Sensex closes at record peak of 52,232 as Covid cases drop

MUMBAI: Led by strong gains in HDFC Bank, L&T and Titan, the sensex closed 383 points up at 52,232 on Thursday, its highest ever close. The index is just about 300 points away from its all-time peak of 52,526, touched in intraday trade on February 16 this year. The Nifty is already at a new all-time high at near the 15,700 points level as sliding new daily Covid infection numbers and also dipping positivity rate lifted investor sentiment on Dalal Street.

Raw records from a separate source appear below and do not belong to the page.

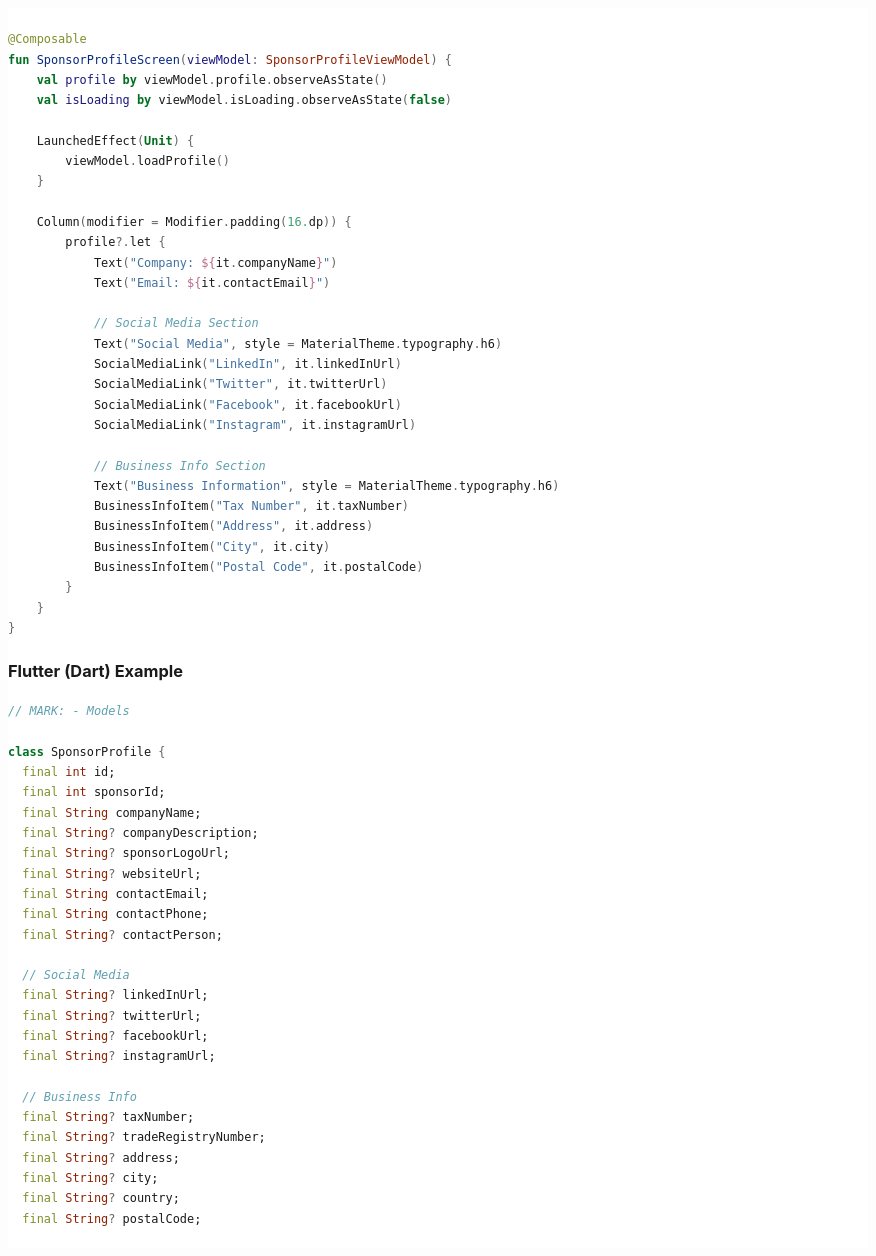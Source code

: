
 ```kotlin

@Composable
fun SponsorProfileScreen(viewModel: SponsorProfileViewModel) {
    val profile by viewModel.profile.observeAsState()
    val isLoading by viewModel.isLoading.observeAsState(false)
    
    LaunchedEffect(Unit) {
        viewModel.loadProfile()
    }
    
    Column(modifier = Modifier.padding(16.dp)) {
        profile?.let {
            Text("Company: ${it.companyName}")
            Text("Email: ${it.contactEmail}")
            
            // Social Media Section
            Text("Social Media", style = MaterialTheme.typography.h6)
            SocialMediaLink("LinkedIn", it.linkedInUrl)
            SocialMediaLink("Twitter", it.twitterUrl)
            SocialMediaLink("Facebook", it.facebookUrl)
            SocialMediaLink("Instagram", it.instagramUrl)
            
            // Business Info Section
            Text("Business Information", style = MaterialTheme.typography.h6)
            BusinessInfoItem("Tax Number", it.taxNumber)
            BusinessInfoItem("Address", it.address)
            BusinessInfoItem("City", it.city)
            BusinessInfoItem("Postal Code", it.postalCode)
        }
    }
}
```

### Flutter (Dart) Example

```dart
// MARK: - Models

class SponsorProfile {
  final int id;
  final int sponsorId;
  final String companyName;
  final String? companyDescription;
  final String? sponsorLogoUrl;
  final String? websiteUrl;
  final String contactEmail;
  final String contactPhone;
  final String? contactPerson;
  
  // Social Media
  final String? linkedInUrl;
  final String? twitterUrl;
  final String? facebookUrl;
  final String? instagramUrl;
  
  // Business Info
  final String? taxNumber;
  final String? tradeRegistryNumber;
  final String? address;
  final String? city;
  final String? country;
  final String? postalCode;
  
```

The current rally is a broad-based one as is evident from its spread: Along with the sensex, even BSE’s Midcap and Smallcap indices hit record intraday peaks on Thursday at 22,395 points and 24,138 levels, respectively. As a result investors’ wealth, measured by BSE’s market capitalisation too settled at a record peak at nearly Rs 229 lakh crore. The sensex, since scaling its all-time high level in mid-February, had touched an interim low at about 47,700 mark in the third week of April, but has since been on an northward journey, despite net selling by foreign funds and muted global cues in recent days.

According to Siddhartha Khemka of Motilal Oswal Financial Services, in recent days global cues were mixed as investors weighed inflation concerns ahead of key US economic data while oil prices rose to near one-anda-half year highs. “On the domestic side, Nifty, after two days of flat closing, scaled to new highs as consistent falls in daily Covid-19 cases, and a stronger rupee, kept market mood upbeat.” The sentiments were buoyant despite Services PMI contracting in May for the first time in eight months, Khemka wrote in a post-market note.
Dalal Street would be looking at the outcome of RBI’s policy meeting on Friday. The central bank’s main policy making body is expected to keep rates unchanged but may come out with some new measures to support the economy battered again by the Covid second wave in India. Investors, however, would be keenly watching what the RBI has to say about the inflation in the economy which has, in recent times, been sticky at an elevated level.
For the next few weeks investors will be closely watching how states lift Covidrelated restrictions which are in place now, how the vaccination drive of the government picks up pace and then how the economy tries to make a comeback. Technically, the Nifty is on course to scale the 16,000 level. “For the Nifty, 15,550/15,600 are the support levels. However, the resistance is close to 15,750/15,800. The 15,770/15,780 levels could be a big hurdle,” said Shrikant Chouhan, executive VP (equity technical research) at Kotak Securities.